Dr. William Lane Craig: In light of the “unlivability” of atheism, it seems to me, John, that we need to go back to square one and say, “Wait a minute. How do we know that God does not exist?” If God does exist, then there is an objective basis for meaning, value and purpose in life. And therefore I think this should motivate us to examine anew the evidences and arguments for the existence of God and truth of Christianity; because if there is good reason that God exists, that gives us a framework within which we can live consistently and happily.
Ankerberg: You have said that “biblical Christianity provides the two conditions necessary for meaningful, valuable and purposeful life: God and immortality.” Explain that.

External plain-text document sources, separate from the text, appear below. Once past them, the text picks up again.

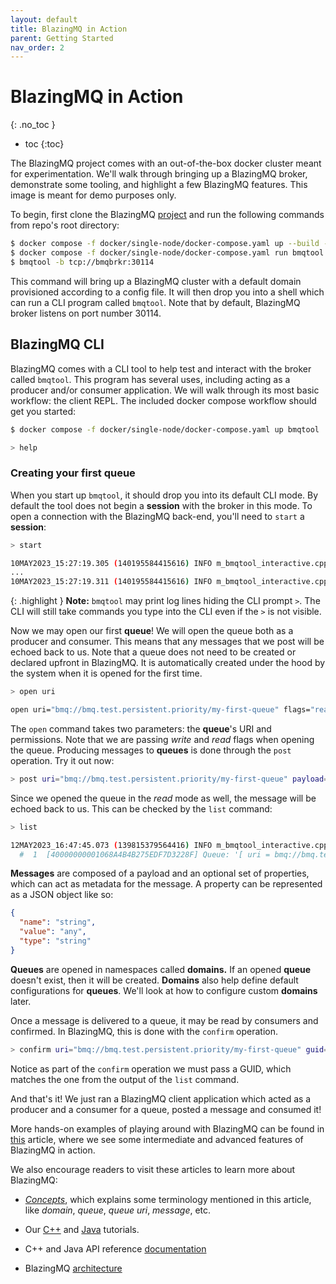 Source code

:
 ```yaml
---
layout: default
title: BlazingMQ in Action
parent: Getting Started
nav_order: 2
---
```


# BlazingMQ in Action
{: .no_toc }

* toc
{:toc}

The BlazingMQ project comes with an out-of-the-box docker cluster meant for
experimentation. We'll walk through bringing up a BlazingMQ broker, demonstrate
some tooling, and highlight a few BlazingMQ features.  This image is meant for
demo purposes only.

To begin, first clone the BlazingMQ
[project](https://github.com/bloomberg/blazingmq) and run the following
commands from repo's root directory:

```sh
$ docker compose -f docker/single-node/docker-compose.yaml up --build -d
$ docker compose -f docker/single-node/docker-compose.yaml run bmqtool
$ bmqtool -b tcp://bmqbrkr:30114
```

This command will bring up a BlazingMQ cluster with a default domain
provisioned according to a config file. It will then drop you into a shell
which can run a CLI program called `bmqtool`. Note that by default, BlazingMQ
broker listens on port number 30114.

## BlazingMQ CLI

BlazingMQ comes with a CLI tool to help test and interact with the broker
called `bmqtool`. This program has several uses, including acting as a producer
and/or consumer application. We will walk through its most basic workflow: the
client REPL. The included docker compose workflow should get you started:

```sh
$ docker compose -f docker/single-node/docker-compose.yaml up bmqtool

> help
```

### Creating your first queue

When you start up `bmqtool`, it should drop you into its default CLI mode. By
default the tool does not begin a **session** with the broker in this mode. To
open a connection with the BlazingMQ back-end, you'll need to `start` a
**session**:

```sh
> start

10MAY2023_15:27:19.305 (140195584415616) INFO m_bmqtool_interactive.cpp:140 --> Starting session: [ async = false ]
...
10MAY2023_15:27:19.311 (140195584415616) INFO m_bmqtool_interactive.cpp:151 <-- session.start(5.0) => SUCCESS (0)
```

{: .highlight }
**Note:** `bmqtool` may print log lines hiding the CLI prompt `>`.
The CLI will still take commands you type into the CLI even if the `>` is not visible.

Now we may open our first **queue**!  We will open the queue both as a producer
and consumer.  This means that any messages that we post will be echoed back to
us.  Note that a queue does not need to be created or declared upfront in
BlazingMQ. It is automatically created under the hood by the system when it is
opened for the first time.

```sh
> open uri

open uri="bmq://bmq.test.persistent.priority/my-first-queue" flags="read,write,ack"
```

The `open` command takes two parameters: the **queue**'s URI and
permissions. Note that we are passing *write* and *read* flags when opening the
queue. Producing messages to **queues** is done through the `post`
operation. Try it out now:

```sh
> post uri="bmq://bmq.test.persistent.priority/my-first-queue" payload=["hello world"]
```

Since we opened the queue in the *read* mode as well, the message will be
echoed back to us. This can be checked by the `list` command:

```sh
> list

12MAY2023_16:47:45.073 (139815379564416) INFO m_bmqtool_interactive.cpp:648 Unconfirmed message listing: 1 messages
  #  1  [40000000001068A4B4B275EDF7D3228F] Queue: '[ uri = bmq://bmq.test.persistent.priority/my-first-queue correlationId = [ autoValue = 2 ] ]' = 'hello world'
```

**Messages** are composed of a payload and an optional set of properties, which
can act as metadata for the message. A property can be represented as a JSON
object like so:

```json
{
  "name": "string",
  "value": "any",
  "type": "string"
}
```

**Queues** are opened in namespaces called **domains.** If an opened **queue**
doesn't exist, then it will be created. **Domains** also help define default
configurations for **queues**. We'll look at how to configure custom
**domains** later.

Once a message is delivered to a queue, it may be read by consumers and
confirmed. In BlazingMQ, this is done with the `confirm` operation.

```sh
> confirm uri="bmq://bmq.test.persistent.priority/my-first-queue" guid="40000000001068A4B4B275EDF7D3228F"
```

Notice as part of the `confirm` operation we must pass a GUID, which matches
the one from the output of the `list` command.

And that's it!  We just ran a BlazingMQ client application which acted as a
producer and a consumer for a queue, posted a message and consumed it!

More hands-on examples of playing around with BlazingMQ can be found in
[this](../more_fun_with_blazingmq) article, where we see some intermediate and
advanced features of BlazingMQ in action.

We also encourage readers to visit these articles to learn more about
BlazingMQ:

- [*Concepts*](../../introduction/concepts), which explains some terminology
  mentioned in this article, like *domain*, *queue*, *queue uri*, *message*,
  etc.

- Our [C++](https://github.com/bloomberg/blazingmq/tree/main/src/tutorials)
  and
  [Java](https://github.com/bloomberg/bmq-sdk-java/tree/main/bmq-examples)
  tutorials.

- C++ and Java API reference [documentation](../../apidocs/index)

- BlazingMQ [architecture](../../architecture/clustering)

Craig: That’s exactly right, John. On biblical Christianity, God does exist and life does not end at the grave. The meaning of life is to be found in a personal relationship with God which lasts forever into eternity. The values of life are rooted in the nature of God Himself, who is by nature loving, just, kind, generous, faithful and so forth, so that we can affirm the objectivity of moral values and duties. And finally, there is an objective purpose for life: God has created us for Himself. Our end is to be found in the knowledge of God. This is the fulfillment of human existence, to know God and His love forever. So unlike atheism, biblical Christianity furnishes the necessary conditions for a consistent and happy life—God and immortality—which give us meaning, value and purpose.
Ankerberg: This is not just academic for you. You’ve actually experienced what you’re talking about. Take us back to the time when you were not a Christian and you started thinking about these things.
Craig: Yes. I was not raised in a Christian family, though it was a good and loving family. But I experienced the despair and the blackness that I’ve talked about and that I later read in the French existentialist philosophers. As I looked out at life and my own existence, I thought, what is the meaning of my existence? I was aware that everything was doomed ultimately to extinction, and I could see no meaning or purpose for my existence or the existence of anything else. And this filled me with a deep despair and blackness. And I don’t know if you understand what this is like, but it makes every day miserable; another day to get through.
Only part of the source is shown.